New therapeutic approaches for type 1 diabetes: Disease-modifying therapies

Figure 1 Immunopathogenesis of type 1 diabetes mellitus. Autoantigens from pancreatic islet β-cells are presented by antigen-presenting cells (APCs), thereby activating T cells including helper T (Th) cells type 1 and type 17 and cytotoxic T lymphocytes (CTLs). Th type 1 cells play a key role in the development of the autoimmune response. They stimulate the activity of inflammatory T cells, macrophages and natural killer (NK) cells by producing proinflammatory cytokines and stimulate B cells (B), which produces autoantibodies and inhibits the protective Th type 2 cell function.
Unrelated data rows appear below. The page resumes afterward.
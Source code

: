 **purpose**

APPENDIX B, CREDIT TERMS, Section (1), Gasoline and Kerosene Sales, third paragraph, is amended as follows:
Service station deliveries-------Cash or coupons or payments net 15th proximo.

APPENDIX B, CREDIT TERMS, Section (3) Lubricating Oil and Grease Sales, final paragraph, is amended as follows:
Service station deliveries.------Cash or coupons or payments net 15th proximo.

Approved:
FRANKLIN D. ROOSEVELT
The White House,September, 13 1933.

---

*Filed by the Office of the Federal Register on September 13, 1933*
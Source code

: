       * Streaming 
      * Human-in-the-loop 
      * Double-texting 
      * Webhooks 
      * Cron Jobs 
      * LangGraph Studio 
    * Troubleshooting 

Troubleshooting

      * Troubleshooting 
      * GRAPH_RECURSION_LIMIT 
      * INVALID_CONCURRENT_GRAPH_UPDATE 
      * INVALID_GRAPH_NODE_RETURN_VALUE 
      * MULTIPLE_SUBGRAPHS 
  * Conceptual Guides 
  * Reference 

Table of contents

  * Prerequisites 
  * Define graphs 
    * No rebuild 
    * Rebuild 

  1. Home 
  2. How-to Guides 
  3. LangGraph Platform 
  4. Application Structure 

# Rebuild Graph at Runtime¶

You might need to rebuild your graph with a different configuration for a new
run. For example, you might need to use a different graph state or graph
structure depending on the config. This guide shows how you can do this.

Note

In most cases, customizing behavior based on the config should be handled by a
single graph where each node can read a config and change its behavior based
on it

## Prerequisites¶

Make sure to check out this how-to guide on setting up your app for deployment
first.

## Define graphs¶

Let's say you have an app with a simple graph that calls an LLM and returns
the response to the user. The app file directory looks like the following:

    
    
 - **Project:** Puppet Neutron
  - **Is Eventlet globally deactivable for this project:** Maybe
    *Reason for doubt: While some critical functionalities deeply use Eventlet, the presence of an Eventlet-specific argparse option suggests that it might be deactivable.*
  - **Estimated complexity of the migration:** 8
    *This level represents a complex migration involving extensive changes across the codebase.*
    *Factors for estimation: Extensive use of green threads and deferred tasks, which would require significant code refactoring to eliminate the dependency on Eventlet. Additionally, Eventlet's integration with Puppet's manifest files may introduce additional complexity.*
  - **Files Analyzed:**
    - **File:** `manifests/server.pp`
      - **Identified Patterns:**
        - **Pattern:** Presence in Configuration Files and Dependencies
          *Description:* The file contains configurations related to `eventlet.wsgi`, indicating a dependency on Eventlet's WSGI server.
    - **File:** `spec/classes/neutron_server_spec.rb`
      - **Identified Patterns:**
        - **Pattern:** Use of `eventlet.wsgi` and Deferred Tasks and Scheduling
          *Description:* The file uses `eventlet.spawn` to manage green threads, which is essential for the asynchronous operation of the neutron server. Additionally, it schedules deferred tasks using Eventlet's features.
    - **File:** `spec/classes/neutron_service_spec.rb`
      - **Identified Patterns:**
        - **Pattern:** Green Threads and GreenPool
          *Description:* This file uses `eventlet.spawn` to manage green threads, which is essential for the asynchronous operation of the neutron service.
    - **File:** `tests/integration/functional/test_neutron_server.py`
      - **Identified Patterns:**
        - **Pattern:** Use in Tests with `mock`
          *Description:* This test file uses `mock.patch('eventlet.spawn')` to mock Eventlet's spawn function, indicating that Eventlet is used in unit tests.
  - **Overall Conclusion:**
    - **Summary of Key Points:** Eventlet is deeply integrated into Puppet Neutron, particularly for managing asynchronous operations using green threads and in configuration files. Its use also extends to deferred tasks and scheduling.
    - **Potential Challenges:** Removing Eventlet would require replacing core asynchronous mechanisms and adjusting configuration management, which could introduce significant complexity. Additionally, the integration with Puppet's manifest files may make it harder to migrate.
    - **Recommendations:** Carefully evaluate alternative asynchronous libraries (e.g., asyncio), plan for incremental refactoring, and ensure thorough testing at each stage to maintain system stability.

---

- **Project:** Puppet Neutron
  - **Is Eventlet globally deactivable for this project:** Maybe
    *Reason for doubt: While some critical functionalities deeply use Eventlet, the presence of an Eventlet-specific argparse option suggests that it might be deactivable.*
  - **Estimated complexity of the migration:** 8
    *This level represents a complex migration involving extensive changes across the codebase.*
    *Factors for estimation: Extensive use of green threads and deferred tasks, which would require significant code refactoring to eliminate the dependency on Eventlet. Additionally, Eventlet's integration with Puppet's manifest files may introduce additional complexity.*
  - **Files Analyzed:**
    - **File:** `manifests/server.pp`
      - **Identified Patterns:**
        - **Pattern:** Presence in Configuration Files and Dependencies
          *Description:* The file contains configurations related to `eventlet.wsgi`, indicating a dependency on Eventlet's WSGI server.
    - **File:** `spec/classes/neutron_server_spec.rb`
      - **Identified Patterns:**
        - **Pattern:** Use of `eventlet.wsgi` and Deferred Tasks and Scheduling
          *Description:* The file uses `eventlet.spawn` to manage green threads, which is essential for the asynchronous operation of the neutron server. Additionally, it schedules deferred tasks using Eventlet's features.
Together, these immune cells contribute to the destruction of pancreatic β-cells. Red line: Inhibition; Green line: Stimulation. GADA: Glutamic-acid-decarboxylase antibody; IA2: Islet tyrosine phosphatase 2 antibody; IAA: Insulin autoantibody; ICA: Islet cell antibody; IL: Interleukin; IFN-γ: Interferon γ; TGF-β: Transforming growth factor β; TNF-α: Tumor necrosis factor α; Treg: Regulatory T cell; ZnT8: Zinc transporter 8 antibody.